For each configuration, we generated up to 200 tokens per story and ran a shared evaluation pipeline across all story sets.

Dataset and Prompt Formatting

The dataset started as raw text files from Project Gutenberg for both genres. We removed boilerplate, normalized the content and split each book into self contained story slices. Each slice was tagged with its genre and turned into an instruction style training example.

Books were segmented into roughly 50 line excerpts to keep stories coherent while still practical for training.

Each segment used a genre specific prompt such as "Write me a horror story" or "Write me a fairy tale" with the segment as the response.

The resulting dataset could be fed to both Falcon and Llama models without changing the format, which made the comparison more direct.

Dataset creation flow from Project Gutenberg books to instruction pairs — Dataset creation flow from Project Gutenberg books through cleaning, segmentation and prompt plus response construction.

End to End LLM Pipeline

Full pipeline from data preprocessing to evaluation — End to end pipeline from Gutenberg books to instruction dataset, Falcon and Llama fine tuning, story generation and evaluation.

Sample generated story (Horror, Falcon 7B tuned)

"It is the story of the old man who lived alone in the woods,"
answered the boy. "He had no friends, and no one ever came to
visit him. He was very lonely, and one night he heard a voice
calling him. He opened the door, and there stood a tall,
gray-haired man, with a white beard. He said he had come to take
him away, and that he was to go to a better place than he had ever
been to before. He took the old man by the hand, and led him away
into the woods. They walked all night, and when they reached a
little lake, the man said to the old man, "Now, I am going to tell
you a story. You have heard of the devil, and you know that he lives
in hell."

This sample shows how the tuned Falcon model adopts genre appropriate setting, character choices and mood for horror stories using the instruction based training.

Evaluation and results

We compared original data, base models, partially trained Falcon, Falcon tuned for three epochs and Llama 2 after one epoch. For each configuration we generated 100 stories and analyzed them with three complementary methods.

Sentiment analysis by genre:
Used a BERT based sentiment classifier on the last 512 tokens of each story to measure the proportion of positive and negative endings for horror, fairy tales and all stories combined.

Top positive and negative words:
Counted curated positive and negative words to see which sentiment carrying terms dominated each model and how that differed from the original data.

Topic modeling with LDA:
Ran LDA on each story set and inspected topics to check whether fairy tales preserve royalty and family themes and horror stories retain darker imagery such as night, ghosts or forests.

Overall, Falcon tuned with PEFT and LoRA moved closer to the training distribution. Horror stories from Falcon were more likely to have negative endings and fairy tales more likely to have positive tone, while Llama 2 often pushed both genres toward more positive outcomes.

Sentiment proportions for original data by genre — Original data sentiment by genre used as a reference.

Sentiment proportions for Falcon tuned data by genre — Falcon tuned for three epochs, showing a closer match to the original genre specific sentiment patterns.

Key outcomes and learnings

This project combined modern LLM tooling, parameter efficient fine tuning and lightweight evaluation methods into a single workflow for creative text generation.

Structured an instruction style dataset from public domain books and reused it across different models and training configurations.

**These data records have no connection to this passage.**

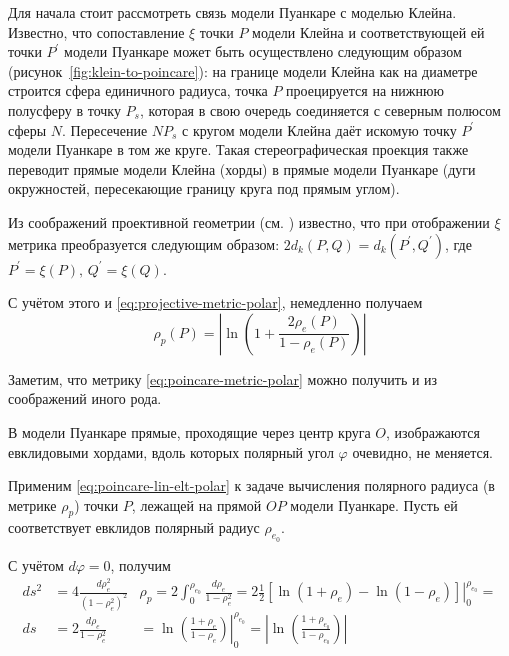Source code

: \documentclass{article}
\numberwithin{equation}{section}
\renewcommand{\phi}{\varphi}
\providecommand{\abs}[1]{\left \lvert{#1}\right \rvert}
\begin{document}


Для начала стоит рассмотреть связь модели Пуанкаре с моделью Клейна.
Известно, что сопоставление $\xi$ точки $P$ модели Клейна и
соответствующей ей точки $P^\prime$ модели Пуанкаре может быть
осуществлено следующим образом (рисунок \ref{fig:klein-to-poincare}):
на границе модели Клейна как на диаметре строится сфера единичного
радиуса, точка $P$ проецируется на нижнюю полусферу в точку $P_s$,
которая в свою очередь соединяется с северным полюсом сферы $N$.
Пересечение $NP_s$ с кругом модели Клейна даёт искомую точку
$P^\prime$ модели Пуанкаре в том же круге. Такая стереографическая
проекция также переводит прямые модели Клейна (хорды) в прямые модели
Пуанкаре (дуги окружностей, пересекающие границу круга под прямым
углом).



Из соображений проективной геометрии (см. \cite{prasolov04}) известно,
что при отображении $\xi$ метрика преобразуется следующим образом:
$2d_k(P,Q) = d_k(P^\prime, Q^\prime)$, где $P^\prime=\xi(P),\,Q^\prime=\xi(Q)$.

С учётом этого и \eqref{eq:projective-metric-polar}, немедленно получаем
\begin{equation}\label{eq:poincare-metric-polar}
 \rho_p(P) = \abs{\ln\left(1+\frac{2\rho_e(P)}{1-\rho_e(P)}\right)}  
\end{equation}

Заметим, что метрику \eqref{eq:poincare-metric-polar} можно
получить и из соображений иного рода.

В модели Пуанкаре прямые, проходящие через центр круга $O$,
изображаются евклидовыми хордами, вдоль которых полярный угол $\phi$
очевидно, не меняется.

Применим \eqref{eq:poincare-lin-elt-polar} к задаче вычисления
полярного радиуса (в метрике $\rho_p$) точки $P$, лежащей на прямой
$OP$ модели Пуанкаре. Пусть ей соответствует евклидов полярный радиус
$\rho_{e_0}$.

С учётом $d\phi=0$, получим
\begin{subequations}
  \begin{equation*}
    \begin{split}
      ds^2&=4\frac{d\rho_e^2}{(1-\rho_e^2)^2} \\
      ds &= 2\frac{d\rho_e}{1-\rho_e^2} \\
    \end{split}
  \end{equation*}
  \begin{multline*}
    \rho_p = 2\int_0^{\rho_{e_0}} \frac{d\rho_e}{1-\rho_e^2} =
     2 \frac{1}{2} \left . \left [ \ln(1+\rho_e) - \ln(1-\rho_e)
       \right ] \right \rvert_0^{\rho_{e_0}} = \\
     = \left . \ln{\left( \frac{1+\rho_e}{1-\rho_e} \right)} \right
     \rvert_0^{\rho_{e_0}} =
     \abs{ \ln{\left(\frac{1+\rho_{e_0}}{1-\rho_{e_0}} \right)}}
  \end{multline*}
\end{subequations}
\end{document}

Used PEFT and LoRA to fine tune only 0.13 percent of Falcon 7B parameters, making experimentation feasible on limited hardware.

Designed an evaluation pipeline that blends sentiment analysis, word statistics and topic modeling instead of relying on a single score.

Observed that Falcon 7B was better suited for this creative story task, while Llama 2 behaved more like a generic instruction follower and often softened the tone of horror stories.

Identified next steps such as scaling the dataset, trying different prompts and testing newer base models for more controllable genre specific generation.